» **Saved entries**
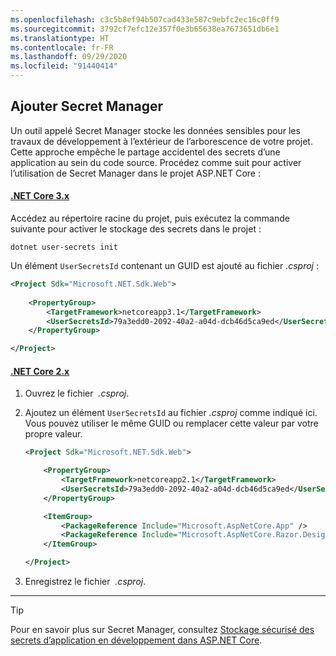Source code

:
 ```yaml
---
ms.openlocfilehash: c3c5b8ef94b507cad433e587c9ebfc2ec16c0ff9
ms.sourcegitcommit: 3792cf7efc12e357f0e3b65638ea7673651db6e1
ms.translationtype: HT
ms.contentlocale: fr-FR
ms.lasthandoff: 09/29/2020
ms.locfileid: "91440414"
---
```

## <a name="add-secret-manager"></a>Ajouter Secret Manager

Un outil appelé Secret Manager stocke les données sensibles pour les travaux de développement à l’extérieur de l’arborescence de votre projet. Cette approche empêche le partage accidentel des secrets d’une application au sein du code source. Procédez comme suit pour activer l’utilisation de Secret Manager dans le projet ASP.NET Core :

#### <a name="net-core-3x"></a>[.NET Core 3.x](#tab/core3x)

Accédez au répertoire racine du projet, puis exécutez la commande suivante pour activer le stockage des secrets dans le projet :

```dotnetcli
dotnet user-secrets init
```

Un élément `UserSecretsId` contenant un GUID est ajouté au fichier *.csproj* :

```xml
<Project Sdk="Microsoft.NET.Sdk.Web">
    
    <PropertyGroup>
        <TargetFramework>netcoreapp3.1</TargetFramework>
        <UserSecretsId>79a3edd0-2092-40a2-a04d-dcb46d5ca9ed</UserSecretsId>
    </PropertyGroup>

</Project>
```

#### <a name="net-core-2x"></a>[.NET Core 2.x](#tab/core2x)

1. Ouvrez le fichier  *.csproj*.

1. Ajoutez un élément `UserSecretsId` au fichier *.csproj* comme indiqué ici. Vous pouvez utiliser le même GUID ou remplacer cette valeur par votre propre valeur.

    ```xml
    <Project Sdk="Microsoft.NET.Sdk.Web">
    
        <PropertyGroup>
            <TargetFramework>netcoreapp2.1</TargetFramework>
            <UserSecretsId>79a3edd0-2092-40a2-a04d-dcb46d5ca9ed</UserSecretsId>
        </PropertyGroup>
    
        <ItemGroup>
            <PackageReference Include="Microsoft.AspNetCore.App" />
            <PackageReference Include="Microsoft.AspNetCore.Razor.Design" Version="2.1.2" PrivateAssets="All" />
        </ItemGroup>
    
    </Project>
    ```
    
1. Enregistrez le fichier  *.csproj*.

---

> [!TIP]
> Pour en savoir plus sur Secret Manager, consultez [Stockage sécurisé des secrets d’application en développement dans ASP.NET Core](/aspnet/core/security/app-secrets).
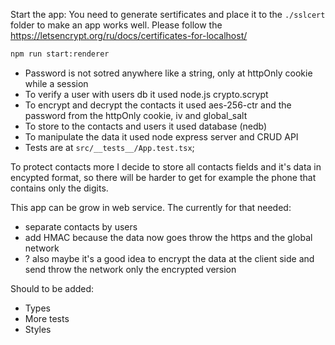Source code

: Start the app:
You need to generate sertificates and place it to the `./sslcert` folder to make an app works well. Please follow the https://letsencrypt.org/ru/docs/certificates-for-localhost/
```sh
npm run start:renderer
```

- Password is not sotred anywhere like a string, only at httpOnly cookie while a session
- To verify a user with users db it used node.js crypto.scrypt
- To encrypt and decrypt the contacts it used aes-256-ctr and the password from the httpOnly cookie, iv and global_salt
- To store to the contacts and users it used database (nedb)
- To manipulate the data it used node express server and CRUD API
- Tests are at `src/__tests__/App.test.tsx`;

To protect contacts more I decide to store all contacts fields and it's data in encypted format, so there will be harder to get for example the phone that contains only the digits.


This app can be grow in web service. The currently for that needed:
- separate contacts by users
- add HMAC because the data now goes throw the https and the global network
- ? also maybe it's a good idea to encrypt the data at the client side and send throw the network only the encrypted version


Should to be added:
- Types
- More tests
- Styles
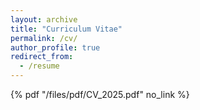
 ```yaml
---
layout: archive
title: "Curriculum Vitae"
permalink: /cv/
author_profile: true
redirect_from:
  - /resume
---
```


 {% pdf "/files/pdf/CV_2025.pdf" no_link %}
* * *
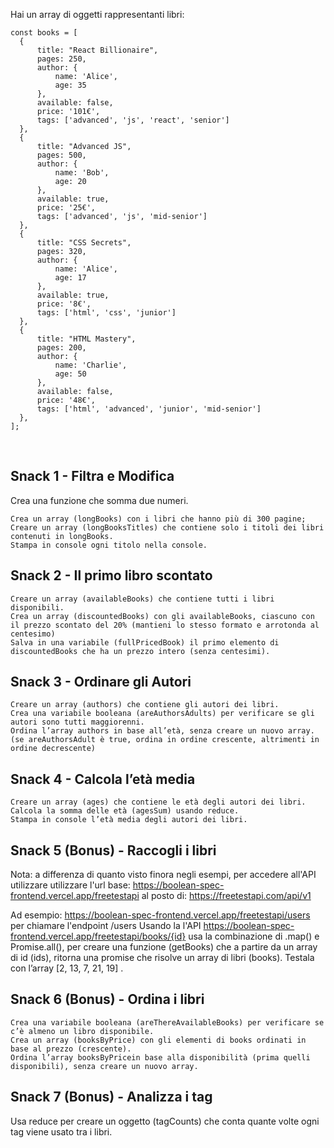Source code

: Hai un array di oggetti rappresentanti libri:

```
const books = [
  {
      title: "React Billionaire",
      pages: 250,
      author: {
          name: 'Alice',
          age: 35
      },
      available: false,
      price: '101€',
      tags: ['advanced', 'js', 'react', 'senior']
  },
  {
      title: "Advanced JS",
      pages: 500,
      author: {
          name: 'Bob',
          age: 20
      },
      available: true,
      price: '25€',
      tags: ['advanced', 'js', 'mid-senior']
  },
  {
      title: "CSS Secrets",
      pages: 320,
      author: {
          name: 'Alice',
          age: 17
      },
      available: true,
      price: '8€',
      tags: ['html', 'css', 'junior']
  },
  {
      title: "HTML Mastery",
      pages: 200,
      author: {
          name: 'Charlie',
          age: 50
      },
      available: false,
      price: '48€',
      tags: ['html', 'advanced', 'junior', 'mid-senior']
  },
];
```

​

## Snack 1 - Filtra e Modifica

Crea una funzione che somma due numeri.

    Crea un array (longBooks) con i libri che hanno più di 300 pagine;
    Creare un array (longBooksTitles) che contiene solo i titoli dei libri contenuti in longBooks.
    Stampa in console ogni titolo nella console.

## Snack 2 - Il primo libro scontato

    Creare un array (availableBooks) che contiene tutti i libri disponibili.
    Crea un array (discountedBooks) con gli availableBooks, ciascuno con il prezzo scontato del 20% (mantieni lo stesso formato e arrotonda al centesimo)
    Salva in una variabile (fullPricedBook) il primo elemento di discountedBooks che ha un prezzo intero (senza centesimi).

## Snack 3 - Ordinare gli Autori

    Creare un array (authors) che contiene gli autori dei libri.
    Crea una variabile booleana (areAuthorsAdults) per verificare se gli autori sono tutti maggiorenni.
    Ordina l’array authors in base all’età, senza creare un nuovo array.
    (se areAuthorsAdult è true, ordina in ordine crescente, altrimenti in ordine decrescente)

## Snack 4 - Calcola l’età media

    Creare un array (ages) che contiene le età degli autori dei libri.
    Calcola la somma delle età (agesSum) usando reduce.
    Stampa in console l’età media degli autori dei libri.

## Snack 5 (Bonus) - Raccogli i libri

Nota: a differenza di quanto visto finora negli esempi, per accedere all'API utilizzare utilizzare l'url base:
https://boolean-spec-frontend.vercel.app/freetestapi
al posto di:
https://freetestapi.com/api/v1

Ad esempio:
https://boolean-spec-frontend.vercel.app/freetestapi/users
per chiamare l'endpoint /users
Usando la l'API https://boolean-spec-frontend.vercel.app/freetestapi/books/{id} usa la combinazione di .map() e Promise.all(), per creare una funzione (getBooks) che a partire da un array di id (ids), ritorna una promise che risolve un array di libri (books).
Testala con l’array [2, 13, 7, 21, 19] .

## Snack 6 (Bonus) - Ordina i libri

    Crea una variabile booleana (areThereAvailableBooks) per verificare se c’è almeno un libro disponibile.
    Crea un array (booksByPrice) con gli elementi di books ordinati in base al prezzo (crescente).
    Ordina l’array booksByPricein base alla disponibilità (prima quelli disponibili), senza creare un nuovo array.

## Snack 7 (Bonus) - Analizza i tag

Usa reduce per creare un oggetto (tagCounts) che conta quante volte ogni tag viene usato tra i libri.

» **EXERCISE**
Return every line from the entries above that contains the word "true".

» **ANSWER**
author_profile: true
      available: true,
      available: true,
    (se areAuthorsAdult è true, ordina in ordine crescente, altrimenti in ordine decrescente)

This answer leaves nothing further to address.